CenterDisks: Real-time instance segmentation with disk covering
Katia Jodogne-Del Litto, Guillaume-Alexandre Bilodeau
TL;DR
CenterDisks tackles real-time instance segmentation by representing object masks with a fixed set of disks whose centers and radii are learned without direct supervision on disk parameters. Masks are produced as sums of 2D Gaussians, enabling end-to-end training with standard loss functions and a CenterNet-inspired architecture that predicts object centers, offsets, depths, and disk parameters. The method achieves competitive real-time performance on urban driving datasets (Cityscapes, IDD, KITTI) while maintaining low parameter counts, and ablation studies identify 16 disks with unique radii and a Dice loss as an effective configuration. This disk-covering approach offers a lightweight alternative to pixel-perfect masks, balancing speed and accuracy for autonomous perception and similar applications. Future work could extend the representation to ellipses or more complex shapes to better capture object contours and holes, widening applicability beyond the current datasets.
Abstract
Increasing the accuracy of instance segmentation methods is often done at the expense of speed. Using coarser representations, we can reduce the number of parameters and thus obtain real-time masks. In this paper, we take inspiration from the set cover problem to predict mask approximations. Given ground-truth binary masks of objects of interest as training input, our method learns to predict the approximate coverage of these objects by disks without supervision on their location or radius.
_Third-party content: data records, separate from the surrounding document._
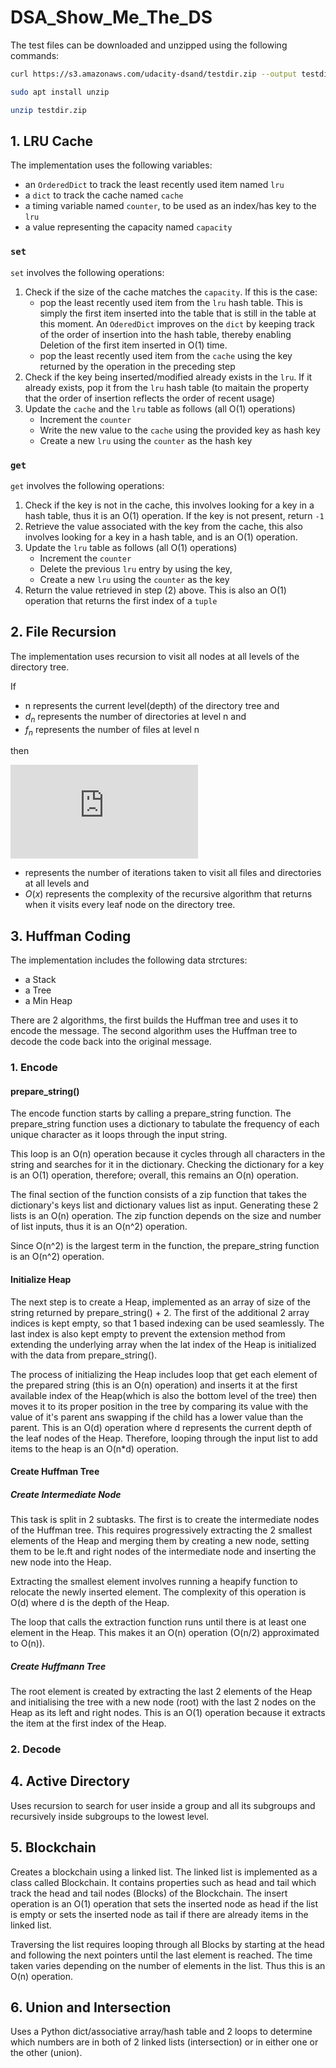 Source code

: # DSA_Show_Me_The_DS

The test files can be downloaded and unzipped using the following commands:

```bash
curl https://s3.amazonaws.com/udacity-dsand/testdir.zip --output testdir.zip
```
```bash
sudo apt install unzip
```
```bash
unzip testdir.zip
```
## 1. LRU Cache

The implementation uses the following variables:
- an `OrderedDict` to track the least recently used item named `lru`
- a `dict` to track the cache named `cache`
- a timing variable named `counter`, to be used as an index/has key to the `lru`
- a value representing the capacity named `capacity`

### `set`
`set` involves the following operations:
1. Check if the size of the cache matches the `capacity`. If this is the case:
    - pop the least recently used item from the `lru` hash table. This is simply the first item inserted into the table that is still in the table at this moment. An `OderedDict` improves on the `dict` by keeping track of the order of insertion into the hash table, thereby enabling Deletion of the first item inserted in O(1) time.
    - pop the least recently used item from the `cache` using the key returned by the operation in the preceding step
2. Check if the key being inserted/modified already exists in the `lru`. If it already exists, pop it from the `lru` hash table (to maitain the property that the order of insertion reflects the order of recent usage)
3. Update the `cache` and the `lru` table as follows (all O(1) operations)
    - Increment the `counter`
    - Write the new value to the `cache` using the provided key as hash key
    - Create a new `lru` using the `counter` as the hash key

### `get`
`get` involves the following operations:
1. Check if the key is not in the cache, this involves looking for a key in a hash table, thus it is an O(1) operation. If the key is not present, return `-1`
2. Retrieve the value associated with the key from the cache, this also involves looking for a key in a hash table, and is an O(1) operation.
3. Update the `lru` table as follows (all O(1) operations)
    - Increment the `counter`
    - Delete the previous `lru` entry by using the key, 
    - Create a new `lru` using the `counter` as the key
4. Return the value retrieved in step (2) above. This is also an O(1) operation that returns the first index of a `tuple`


## 2. File Recursion

The implementation uses recursion to visit all nodes at all levels of the directory tree.

If 
- n represents the current level(depth) of the directory tree and
- $d_n$ represents the number of directories at level n and
- $f_n$ represents the number of files at level n

then

[//]: # "$x = \sum_{n=1}^{l}(d_n + f_n)$"

![](https://latex.codecogs.com/svg.latex?x%20%3D%20%5Csum_%7Bn%3D1%7D%5E%7Bl%7D%28d_n%20%2B%20f_n%29)

- represents the number of iterations taken to visit all files and directories at all levels and
- $O(x)$ represents the complexity of the recursive algorithm that returns when it visits every leaf node on the directory tree.

## 3. Huffman Coding
The implementation includes the following data strctures:
- a Stack
- a Tree
- a Min Heap

There are 2 algorithms, the first builds the Huffman tree and uses it to encode the message. The second algorithm uses the Huffman tree to decode the code back into the original message.

### 1. Encode
#### prepare_string()
The encode function starts by calling a prepare_string function. The prepare_string function uses a dictionary to tabulate the frequency of each unique character as it loops through the input string.

This loop is an O(n) operation because it cycles through all characters in the string and searches for it in the dictionary. Checking the dictionary for a key is an O(1) operation, therefore; overall, this remains an O(n) operation.

The final section of the function consists of a zip function that takes the dictionary's keys list and dictionary values list as input. Generating these 2 lists is an O(n) operation. The zip function depends on the size and number of list inputs, thus it is an O(n^2) operation. 

Since O(n^2) is the largest term in the function, the prepare_string function is an O(n^2) operation.
 
#### Initialize Heap
The next step is to create a Heap, implemented as an array of size of the string returned by prepare_string() + 2. The first of the additional 2 array indices is kept empty, so that 1 based indexing can be used seamlessly. The last index is also kept empty to prevent the extension method from extending the underlying array when the lat index of the Heap is initialized with the data from prepare_string().

The process of initializing the Heap includes loop that get each element of the prepared string (this is an O(n) operation) and inserts it at the first available index of the Heap(which is also the bottom level of the tree) then moves it to its proper position in the tree by comparing its value with the value of it's parent ans swapping if the child has a lower value than the parent. This is an O(d) operation where d represents the current depth of the leaf nodes of the Heap. Therefore, looping through the input list to add items to the heap is an O(n*d) operation.


#### Create Huffman Tree

##### Create Intermediate Node

This task is split in 2 subtasks.
The first is to create the intermediate nodes of the Huffman tree. This requires progressively extracting the 2 smallest elements of the Heap and merging them by creating a new node, setting them to be le.ft and right nodes of the intermediate node and inserting the new node into the Heap. 

Extracting the smallest element involves running a heapify function to relocate the newly inserted element. The complexity of this operation is O(d) where d is the depth of the Heap. 

The loop that calls the extraction function runs until there is at least one element in the Heap. This makes it an O(n) operation (O(n/2) approximated to O(n)).

##### Create Huffmann Tree
The root element is created by extracting the last 2 elements of the Heap and initialising the tree with a new node (root) with the last 2 nodes on the Heap as its left and right nodes. This is an O(1) operation because it extracts the item at the first index of the Heap.

### 2. Decode

## 4. Active Directory
Uses recursion to search for user inside a group and all its subgroups and recursively inside subgroups to the lowest level. 
## 5. Blockchain
Creates a blockchain using a linked list.
The linked list is implemented as a class called Blockchain. It contains properties such as head and tail which track the head and tail nodes (Blocks) of the Blockchain.
The insert operation is an O(1) operation that sets the inserted node as head if the list is empty or sets the inserted node as tail if there are already items in the linked list.

Traversing the list requires looping through all Blocks by starting at the head and following the next pointers until the last element is reached. The time taken varies depending on the number of elements in the list. Thus this is an O(n) operation.

## 6. Union and Intersection
Uses a Python dict/associative array/hash table and 2 loops to determine which numbers are in both of 2 linked lists (intersection) or in either one or the other (union).  
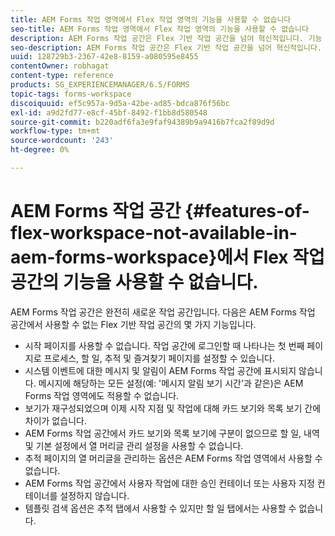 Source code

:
 ```yaml
---
title: AEM Forms 작업 영역에서 Flex 작업 영역의 기능을 사용할 수 없습니다
seo-title: AEM Forms 작업 영역에서 Flex 작업 영역의 기능을 사용할 수 없습니다
description: AEM Forms 작업 공간은 Flex 기반 작업 공간을 넘어 혁신적입니다. 기능 및 기능의 차이점을 참조하십시오.
seo-description: AEM Forms 작업 공간은 Flex 기반 작업 공간을 넘어 혁신적입니다. 기능 및 기능의 차이점을 참조하십시오.
uuid: 128729b3-2367-42e8-8159-a080595e8455
contentOwner: robhagat
content-type: reference
products: SG_EXPERIENCEMANAGER/6.5/FORMS
topic-tags: forms-workspace
discoiquuid: ef5c957a-9d5a-42be-ad85-bdca876f56bc
exl-id: a9d2fd77-e8cf-45bf-8492-f1bb8d580548
source-git-commit: b220adf6fa3e9faf94389b9a9416b7fca2f89d9d
workflow-type: tm+mt
source-wordcount: '243'
ht-degree: 0%

---
```


# AEM Forms 작업 공간 {#features-of-flex-workspace-not-available-in-aem-forms-workspace}에서 Flex 작업 공간의 기능을 사용할 수 없습니다.

AEM Forms 작업 공간은 완전히 새로운 작업 공간입니다. 다음은 AEM Forms 작업 공간에서 사용할 수 없는 Flex 기반 작업 공간의 몇 가지 기능입니다.

* 시작 페이지를 사용할 수 없습니다. 작업 공간에 로그인할 때 나타나는 첫 번째 페이지로 프로세스, 할 일, 추적 및 즐겨찾기 페이지를 설정할 수 있습니다.
* 시스템 이벤트에 대한 메시지 및 알림이 AEM Forms 작업 공간에 표시되지 않습니다. 메시지에 해당하는 모든 설정(예: &#39;메시지 알림 보기 시간&#39;과 같은)은 AEM Forms 작업 영역에도 적용할 수 없습니다.
* 보기가 재구성되었으며 이제 시작 지점 및 작업에 대해 카드 보기와 목록 보기 간에 차이가 없습니다.
* AEM Forms 작업 공간에서 카드 보기와 목록 보기에 구분이 없으므로 할 일, 내역 및 기본 설정에서 열 머리글 관리 설정을 사용할 수 없습니다.
* 추적 페이지의 열 머리글을 관리하는 옵션은 AEM Forms 작업 영역에서 사용할 수 없습니다.
* AEM Forms 작업 공간에서 사용자 작업에 대한 승인 컨테이너 또는 사용자 지정 컨테이너를 설정하지 않습니다.
* 템플릿 검색 옵션은 추적 탭에서 사용할 수 있지만 할 일 탭에서는 사용할 수 없습니다.

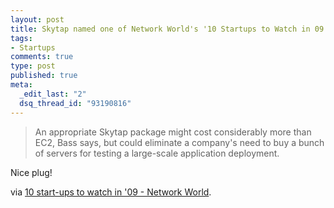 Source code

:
 ```yaml
--- 
layout: post
title: Skytap named one of Network World's '10 Startups to Watch in 09'
tags: 
- Startups
comments: true
type: post
published: true
meta: 
  _edit_last: "2"
  dsq_thread_id: "93190816"
---
```

<blockquote>An appropriate Skytap package might cost considerably more than EC2, Bass says, but could eliminate a company's need to buy a bunch of servers for testing a large-scale application deployment.</blockquote>
Nice plug!

via <a href="http://www.networkworld.com/supp/2009/outlook/010509-startups-to-watch.html?page=6"> 10 start-ups to watch in '09  - Network World</a>.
Each object is represented by a fixed number of disks with different radii. In the learning phase, we consider the radius as proportional to a standard deviation in order to compute the error to propagate on a set of two-dimensional Gaussian functions rather than disks. We trained and tested our instance segmentation method on challenging datasets showing dense urban settings with various road users. Our method achieve state-of-the art results on the IDD and KITTI dataset with an inference time of 0.040 s on a single RTX 3090 GPU.